For a straight line, it turns out there is a direct formula that hands you the answer. But that formula is a luxury that almost nothing else enjoys. The moment a model gets more complicated than a line (logistic regression, a decision boundary, a neural network), there is no formula to solve. You have to search for the answer. Gradient descent is that search, and it is worth understanding deeply, because it is, with minor variations, how essentially every modern machine learning model learns, all the way up to the largest ones.

The error is a landscape

Start with a picture. Every possible setting of a model’s parameters produces some total error on the data: a big error for a bad fit, a small error for a good one. Imagine laying all those possibilities out as a landscape. The horizontal directions are the parameter values you could choose. The height at each spot is the error those parameters produce. We call that height the loss.

Training the model means finding the lowest point in this landscape, the parameter values where the loss is smallest. The catch is that you cannot see the whole landscape. There are too many possibilities to check them all, and with many parameters the landscape has too many dimensions to picture. You are standing somewhere on a foggy hillside, and all you can sense is the ground right under your feet: which way it slopes, and how steeply.

The downhill rule

That turns out to be enough. If you can feel which way is downhill, you can take a step in that direction, and the loss goes down a little. Then you feel the slope again at your new spot and take another step. Repeat, and you walk steadily down toward a valley.

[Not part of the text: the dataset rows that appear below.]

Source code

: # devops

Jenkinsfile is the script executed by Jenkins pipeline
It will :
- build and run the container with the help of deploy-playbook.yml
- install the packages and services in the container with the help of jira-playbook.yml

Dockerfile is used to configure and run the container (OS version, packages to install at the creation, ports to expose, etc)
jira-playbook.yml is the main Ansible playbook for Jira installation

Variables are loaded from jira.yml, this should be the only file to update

That is the whole idea of gradient descent:

Stand somewhere. Feel which way is downhill. Take a step that way. Repeat until the ground is flat.

The flat ground at the bottom is a place where the loss stops decreasing, which is exactly the low point you were looking for.

The gradient and the step size

Two pieces make the downhill rule precise.

The gradient is the slope of the loss under your feet. It answers one question: if I nudge a parameter a little, which way does the error change, and how steeply? The gradient points in the uphill direction, so to go downhill you step against it. You do not need calculus to hold the intuition: the gradient is just “which way, and how hard, the error pushes back when you wiggle a parameter.” A steep slope means a big gradient and a big correction; near the bottom the slope flattens, the gradient shrinks toward zero, and your steps naturally get smaller.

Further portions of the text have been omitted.